**TASK TO CARRY OUT**
Skip the pictures and copy all the data that follows exactly.

┄┄┄┄┄┄┄┄┄┄

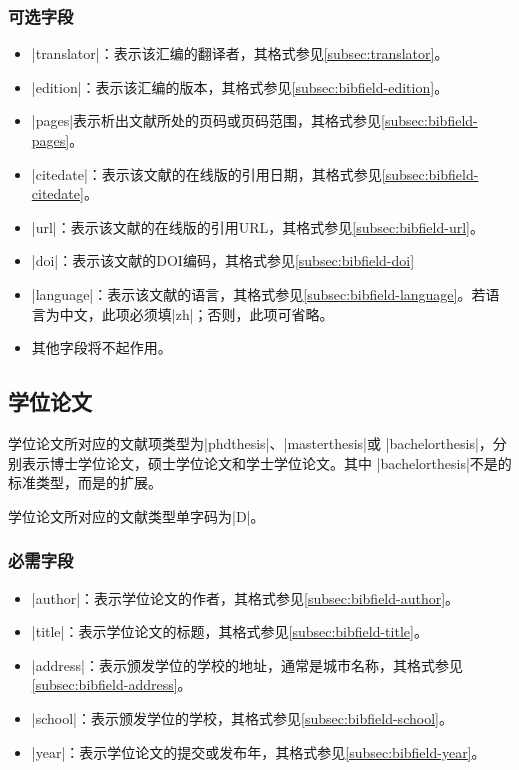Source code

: \subsubsection{可选字段}

\begin{itemize}
\item |translator|：表示该汇编的翻译者，其格式参见\ref{subsec:translator}。
\item |edition|：表示该汇编的版本，其格式参见\ref{subsec:bibfield-edition}。
\item |pages|表示析出文献所处的页码或页码范围，其格式参见\ref{subsec:bibfield-pages}。
\item |citedate|：表示该文献的在线版的引用日期，其格式参见\ref{subsec:bibfield-citedate}。
\item |url|：表示该文献的在线版的引用URL，其格式参见\ref{subsec:bibfield-url}。
\item |doi|：表示该文献的DOI编码，其格式参见\ref{subsec:bibfield-doi}
\item |language|：表示该文献的语言，其格式参见\ref{subsec:bibfield-language}。若语
  言为中文，此项必须填|zh|；否则，此项可省略。
\item 其他字段将不起作用。
\end{itemize}

\subsection{学位论文}\label{subsec:bibtype-thesis}

学位论文所对应的{\BibTeX}文献项类型为|phdthesis|、|masterthesis|或
|bachelorthesis|，分别表示博士学位论文，硕士学位论文和学士学位论文。其中
|bachelorthesis|不是{\BibTeX}的标准类型，而是{\njuthesis}的扩展。

学位论文所对应的文献类型\cite{gbt3469-1983}单字码为|D|。

\subsubsection{必需字段}

\begin{itemize}
\item |author|：表示学位论文的作者，其格式参见\ref{subsec:bibfield-author}。
\item |title|：表示学位论文的标题，其格式参见\ref{subsec:bibfield-title}。
\item |address|：表示颁发学位的学校的地址，通常是城市名称，其格式参见\ref{subsec:bibfield-address}。
\item |school|：表示颁发学位的学校，其格式参见\ref{subsec:bibfield-school}。
\item |year|：表示学位论文的提交或发布年，其格式参见\ref{subsec:bibfield-year}。
\end{itemize}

┄┄┄┄┄┄┄┄┄┄

**TASK RESULT**
Source code

: \subsubsection{可选字段}

\begin{itemize}
\item |translator|：表示该汇编的翻译者，其格式参见\ref{subsec:translator}。
\item |edition|：表示该汇编的版本，其格式参见\ref{subsec:bibfield-edition}。
\item |pages|表示析出文献所处的页码或页码范围，其格式参见\ref{subsec:bibfield-pages}。
\item |citedate|：表示该文献的在线版的引用日期，其格式参见\ref{subsec:bibfield-citedate}。
\item |url|：表示该文献的在线版的引用URL，其格式参见\ref{subsec:bibfield-url}。
\item |doi|：表示该文献的DOI编码，其格式参见\ref{subsec:bibfield-doi}
\item |language|：表示该文献的语言，其格式参见\ref{subsec:bibfield-language}。若语
  言为中文，此项必须填|zh|；否则，此项可省略。
\item 其他字段将不起作用。
\end{itemize}

\subsection{学位论文}\label{subsec:bibtype-thesis}

学位论文所对应的{\BibTeX}文献项类型为|phdthesis|、|masterthesis|或
|bachelorthesis|，分别表示博士学位论文，硕士学位论文和学士学位论文。其中
|bachelorthesis|不是{\BibTeX}的标准类型，而是{\njuthesis}的扩展。

学位论文所对应的文献类型\cite{gbt3469-1983}单字码为|D|。

\subsubsection{必需字段}

\begin{itemize}
\item |author|：表示学位论文的作者，其格式参见\ref{subsec:bibfield-author}。
\item |title|：表示学位论文的标题，其格式参见\ref{subsec:bibfield-title}。
\item |address|：表示颁发学位的学校的地址，通常是城市名称，其格式参见\ref{subsec:bibfield-address}。
\item |school|：表示颁发学位的学校，其格式参见\ref{subsec:bibfield-school}。
\item |year|：表示学位论文的提交或发布年，其格式参见\ref{subsec:bibfield-year}。
\end{itemize}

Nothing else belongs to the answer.